Exercise input:
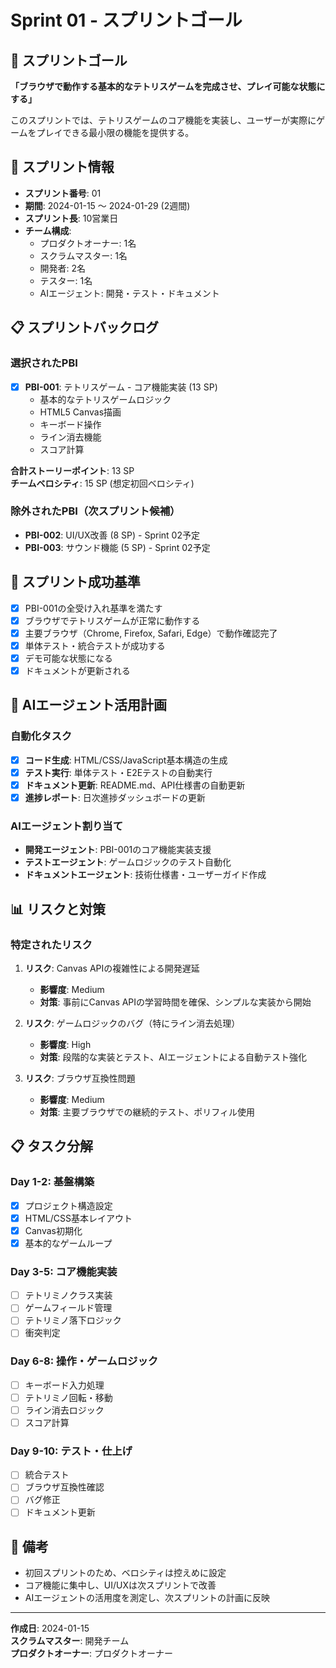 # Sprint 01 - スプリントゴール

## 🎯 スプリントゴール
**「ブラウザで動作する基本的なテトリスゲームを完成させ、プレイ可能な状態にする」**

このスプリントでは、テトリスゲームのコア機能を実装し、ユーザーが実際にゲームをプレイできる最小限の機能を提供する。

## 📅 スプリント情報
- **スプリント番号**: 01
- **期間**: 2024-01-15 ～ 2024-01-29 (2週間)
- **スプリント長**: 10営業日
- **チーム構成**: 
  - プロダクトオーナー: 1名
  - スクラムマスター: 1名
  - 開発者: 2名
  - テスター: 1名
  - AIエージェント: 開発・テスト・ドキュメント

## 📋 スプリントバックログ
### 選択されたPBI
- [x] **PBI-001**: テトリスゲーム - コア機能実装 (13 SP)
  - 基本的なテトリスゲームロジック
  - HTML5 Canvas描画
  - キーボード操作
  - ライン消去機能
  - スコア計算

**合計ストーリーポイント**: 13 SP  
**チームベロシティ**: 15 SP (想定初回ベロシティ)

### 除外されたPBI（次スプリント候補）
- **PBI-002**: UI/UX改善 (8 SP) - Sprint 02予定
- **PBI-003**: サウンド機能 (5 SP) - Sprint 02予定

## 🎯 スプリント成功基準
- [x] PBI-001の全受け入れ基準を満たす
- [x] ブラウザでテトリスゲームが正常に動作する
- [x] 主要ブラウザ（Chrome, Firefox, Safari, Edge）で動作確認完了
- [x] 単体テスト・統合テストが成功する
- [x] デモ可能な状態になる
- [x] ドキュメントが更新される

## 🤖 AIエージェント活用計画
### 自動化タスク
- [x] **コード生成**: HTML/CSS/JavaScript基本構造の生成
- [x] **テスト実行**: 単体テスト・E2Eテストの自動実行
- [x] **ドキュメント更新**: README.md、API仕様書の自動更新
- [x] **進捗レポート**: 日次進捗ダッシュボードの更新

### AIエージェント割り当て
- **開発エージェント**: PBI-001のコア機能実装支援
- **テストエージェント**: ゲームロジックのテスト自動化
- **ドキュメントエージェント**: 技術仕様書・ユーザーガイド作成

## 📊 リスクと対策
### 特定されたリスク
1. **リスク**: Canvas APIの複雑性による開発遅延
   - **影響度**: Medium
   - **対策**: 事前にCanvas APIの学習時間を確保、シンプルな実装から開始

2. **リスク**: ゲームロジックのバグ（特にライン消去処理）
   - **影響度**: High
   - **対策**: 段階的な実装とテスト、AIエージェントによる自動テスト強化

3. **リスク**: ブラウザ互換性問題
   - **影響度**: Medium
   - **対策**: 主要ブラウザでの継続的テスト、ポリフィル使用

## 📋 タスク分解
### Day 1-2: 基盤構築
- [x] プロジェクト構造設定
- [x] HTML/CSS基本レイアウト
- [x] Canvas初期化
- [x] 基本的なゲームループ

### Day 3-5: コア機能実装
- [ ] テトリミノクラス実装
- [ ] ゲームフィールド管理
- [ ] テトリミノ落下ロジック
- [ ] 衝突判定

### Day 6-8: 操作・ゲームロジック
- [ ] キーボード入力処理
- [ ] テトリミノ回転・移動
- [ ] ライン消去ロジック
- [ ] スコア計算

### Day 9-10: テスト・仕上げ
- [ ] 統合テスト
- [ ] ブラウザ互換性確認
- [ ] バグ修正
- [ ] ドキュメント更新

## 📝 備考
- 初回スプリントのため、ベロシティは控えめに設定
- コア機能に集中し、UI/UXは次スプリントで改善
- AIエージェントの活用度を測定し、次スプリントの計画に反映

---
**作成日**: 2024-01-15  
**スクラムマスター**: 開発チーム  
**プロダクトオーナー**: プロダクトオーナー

Work instruction: Copy out all the data exactly. No images belong in the copy.

Your response:
 # Sprint 01 - スプリントゴール

## 🎯 スプリントゴール
**「ブラウザで動作する基本的なテトリスゲームを完成させ、プレイ可能な状態にする」**

このスプリントでは、テトリスゲームのコア機能を実装し、ユーザーが実際にゲームをプレイできる最小限の機能を提供する。

## 📅 スプリント情報
- **スプリント番号**: 01
- **期間**: 2024-01-15 ～ 2024-01-29 (2週間)
- **スプリント長**: 10営業日
- **チーム構成**: 
  - プロダクトオーナー: 1名
  - スクラムマスター: 1名
  - 開発者: 2名
  - テスター: 1名
  - AIエージェント: 開発・テスト・ドキュメント

## 📋 スプリントバックログ
### 選択されたPBI
- [x] **PBI-001**: テトリスゲーム - コア機能実装 (13 SP)
  - 基本的なテトリスゲームロジック
  - HTML5 Canvas描画
  - キーボード操作
  - ライン消去機能
  - スコア計算

**合計ストーリーポイント**: 13 SP  
**チームベロシティ**: 15 SP (想定初回ベロシティ)

### 除外されたPBI（次スプリント候補）
- **PBI-002**: UI/UX改善 (8 SP) - Sprint 02予定
- **PBI-003**: サウンド機能 (5 SP) - Sprint 02予定

## 🎯 スプリント成功基準
- [x] PBI-001の全受け入れ基準を満たす
- [x] ブラウザでテトリスゲームが正常に動作する
- [x] 主要ブラウザ（Chrome, Firefox, Safari, Edge）で動作確認完了
- [x] 単体テスト・統合テストが成功する
- [x] デモ可能な状態になる
- [x] ドキュメントが更新される

## 🤖 AIエージェント活用計画
### 自動化タスク
- [x] **コード生成**: HTML/CSS/JavaScript基本構造の生成
- [x] **テスト実行**: 単体テスト・E2Eテストの自動実行
- [x] **ドキュメント更新**: README.md、API仕様書の自動更新
- [x] **進捗レポート**: 日次進捗ダッシュボードの更新

### AIエージェント割り当て
- **開発エージェント**: PBI-001のコア機能実装支援
- **テストエージェント**: ゲームロジックのテスト自動化
- **ドキュメントエージェント**: 技術仕様書・ユーザーガイド作成

## 📊 リスクと対策
### 特定されたリスク
1. **リスク**: Canvas APIの複雑性による開発遅延
   - **影響度**: Medium
   - **対策**: 事前にCanvas APIの学習時間を確保、シンプルな実装から開始

2. **リスク**: ゲームロジックのバグ（特にライン消去処理）
   - **影響度**: High
   - **対策**: 段階的な実装とテスト、AIエージェントによる自動テスト強化

3. **リスク**: ブラウザ互換性問題
   - **影響度**: Medium
   - **対策**: 主要ブラウザでの継続的テスト、ポリフィル使用

## 📋 タスク分解
### Day 1-2: 基盤構築
- [x] プロジェクト構造設定
- [x] HTML/CSS基本レイアウト
- [x] Canvas初期化
- [x] 基本的なゲームループ

### Day 3-5: コア機能実装
- [ ] テトリミノクラス実装
- [ ] ゲームフィールド管理
- [ ] テトリミノ落下ロジック
- [ ] 衝突判定

### Day 6-8: 操作・ゲームロジック
- [ ] キーボード入力処理
- [ ] テトリミノ回転・移動
- [ ] ライン消去ロジック
- [ ] スコア計算

### Day 9-10: テスト・仕上げ
- [ ] 統合テスト
- [ ] ブラウザ互換性確認
- [ ] バグ修正
- [ ] ドキュメント更新

## 📝 備考
- 初回スプリントのため、ベロシティは控えめに設定
- コア機能に集中し、UI/UXは次スプリントで改善
- AIエージェントの活用度を測定し、次スプリントの計画に反映

---
**作成日**: 2024-01-15  
**スクラムマスター**: 開発チーム  
**プロダクトオーナー**: プロダクトオーナー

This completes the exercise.